PROBLEM TO WORK ON: A copy is needed of each line in the records that has the word "begin".
------------------------------------------------
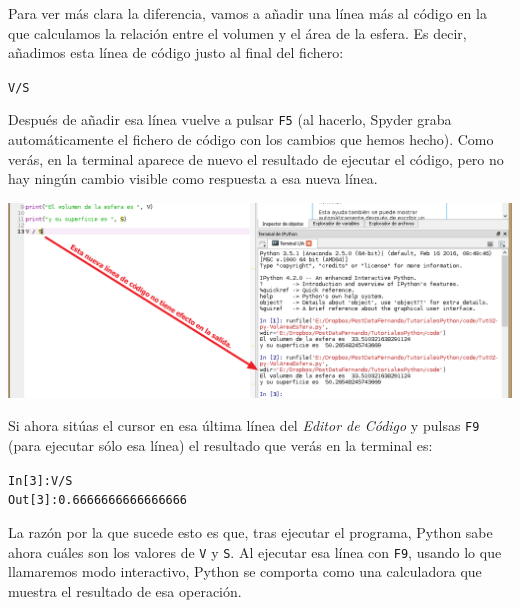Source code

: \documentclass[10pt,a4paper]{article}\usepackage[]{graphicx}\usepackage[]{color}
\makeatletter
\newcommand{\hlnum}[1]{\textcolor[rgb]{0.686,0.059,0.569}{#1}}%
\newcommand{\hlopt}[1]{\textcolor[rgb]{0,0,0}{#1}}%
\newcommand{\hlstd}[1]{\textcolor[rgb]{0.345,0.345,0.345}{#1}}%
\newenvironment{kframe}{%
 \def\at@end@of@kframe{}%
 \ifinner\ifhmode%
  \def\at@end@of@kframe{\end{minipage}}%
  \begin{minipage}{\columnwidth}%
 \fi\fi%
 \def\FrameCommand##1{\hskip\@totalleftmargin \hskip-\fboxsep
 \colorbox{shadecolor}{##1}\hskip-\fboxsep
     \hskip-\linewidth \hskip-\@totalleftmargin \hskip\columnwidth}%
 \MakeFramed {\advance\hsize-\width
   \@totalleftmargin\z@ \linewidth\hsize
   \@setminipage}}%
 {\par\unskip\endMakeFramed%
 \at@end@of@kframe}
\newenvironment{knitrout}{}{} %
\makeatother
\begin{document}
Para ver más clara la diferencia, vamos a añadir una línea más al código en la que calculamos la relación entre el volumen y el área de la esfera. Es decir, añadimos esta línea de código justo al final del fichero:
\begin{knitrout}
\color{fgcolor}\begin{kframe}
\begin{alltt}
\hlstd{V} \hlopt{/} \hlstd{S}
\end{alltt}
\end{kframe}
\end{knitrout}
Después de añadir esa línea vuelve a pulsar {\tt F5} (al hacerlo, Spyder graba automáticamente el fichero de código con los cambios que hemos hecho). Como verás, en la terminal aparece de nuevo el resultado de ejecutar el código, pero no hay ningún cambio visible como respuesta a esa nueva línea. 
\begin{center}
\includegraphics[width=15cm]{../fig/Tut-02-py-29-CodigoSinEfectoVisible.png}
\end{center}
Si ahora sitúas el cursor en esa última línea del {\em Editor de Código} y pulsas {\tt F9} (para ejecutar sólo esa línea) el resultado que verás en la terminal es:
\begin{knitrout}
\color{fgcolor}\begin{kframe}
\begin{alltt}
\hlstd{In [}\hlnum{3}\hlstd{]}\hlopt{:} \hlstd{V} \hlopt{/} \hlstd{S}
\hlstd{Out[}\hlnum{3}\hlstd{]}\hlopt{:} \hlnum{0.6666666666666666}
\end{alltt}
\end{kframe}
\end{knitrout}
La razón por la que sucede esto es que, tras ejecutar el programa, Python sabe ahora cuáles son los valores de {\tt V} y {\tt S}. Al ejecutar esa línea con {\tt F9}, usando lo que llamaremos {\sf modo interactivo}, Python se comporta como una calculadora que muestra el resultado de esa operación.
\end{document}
------------------------------------------------
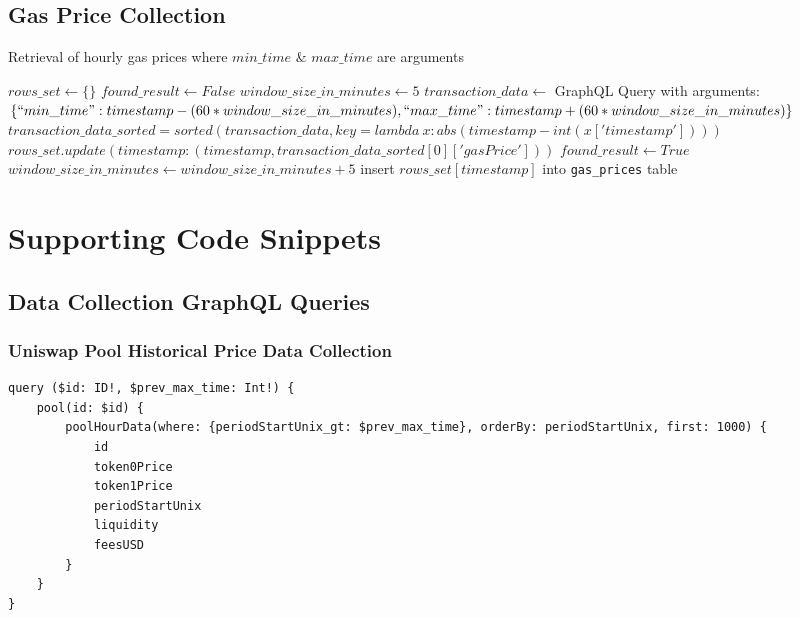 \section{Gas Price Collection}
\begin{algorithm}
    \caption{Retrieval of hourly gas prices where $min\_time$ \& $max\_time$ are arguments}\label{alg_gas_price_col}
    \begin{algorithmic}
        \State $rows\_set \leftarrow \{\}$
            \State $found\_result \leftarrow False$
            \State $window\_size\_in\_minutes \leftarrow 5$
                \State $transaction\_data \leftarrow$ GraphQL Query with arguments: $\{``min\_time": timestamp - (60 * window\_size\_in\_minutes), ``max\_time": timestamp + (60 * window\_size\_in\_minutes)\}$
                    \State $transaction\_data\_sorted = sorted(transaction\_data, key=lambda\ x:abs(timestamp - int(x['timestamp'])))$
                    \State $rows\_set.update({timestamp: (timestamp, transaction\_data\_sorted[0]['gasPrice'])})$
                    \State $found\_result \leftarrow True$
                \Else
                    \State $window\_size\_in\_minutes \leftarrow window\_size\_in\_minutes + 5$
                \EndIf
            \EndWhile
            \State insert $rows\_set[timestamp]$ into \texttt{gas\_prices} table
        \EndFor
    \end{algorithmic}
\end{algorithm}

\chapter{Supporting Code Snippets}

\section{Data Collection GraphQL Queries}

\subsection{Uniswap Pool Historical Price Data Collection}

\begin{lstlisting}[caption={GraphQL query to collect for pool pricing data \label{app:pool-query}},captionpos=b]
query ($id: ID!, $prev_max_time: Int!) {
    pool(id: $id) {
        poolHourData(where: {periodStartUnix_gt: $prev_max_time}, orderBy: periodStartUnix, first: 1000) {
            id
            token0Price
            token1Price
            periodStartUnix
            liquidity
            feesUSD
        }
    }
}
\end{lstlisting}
------------------------------------------------
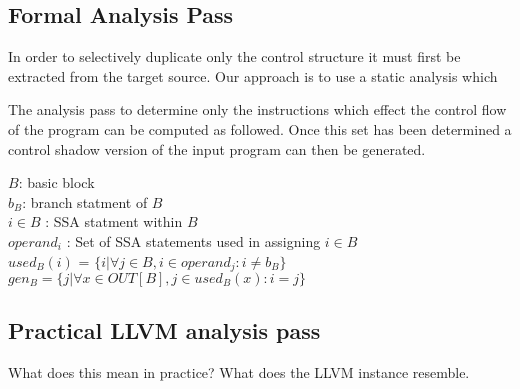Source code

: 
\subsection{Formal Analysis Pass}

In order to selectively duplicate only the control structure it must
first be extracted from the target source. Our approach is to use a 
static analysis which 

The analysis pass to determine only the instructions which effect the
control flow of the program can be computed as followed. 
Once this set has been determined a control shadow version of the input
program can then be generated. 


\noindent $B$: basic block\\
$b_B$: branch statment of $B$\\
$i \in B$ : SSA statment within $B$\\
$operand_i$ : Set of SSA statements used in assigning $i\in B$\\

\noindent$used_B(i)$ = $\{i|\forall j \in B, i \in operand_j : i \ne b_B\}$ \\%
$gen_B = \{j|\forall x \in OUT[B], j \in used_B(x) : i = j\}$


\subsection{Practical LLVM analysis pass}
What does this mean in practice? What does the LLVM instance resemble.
------------------------------------------------
FINISHED EXERCISE:
  \begin{minipage}{\columnwidth}%
\begin{document}
\begin{knitrout}
\color{fgcolor}\begin{kframe}
\begin{alltt}
\begin{center}
\begin{knitrout}
\color{fgcolor}\begin{kframe}
\begin{alltt}
\begin{algorithm}
    \begin{algorithmic}
\begin{lstlisting}[caption={GraphQL query to collect for pool pricing data \label{app:pool-query}},captionpos=b]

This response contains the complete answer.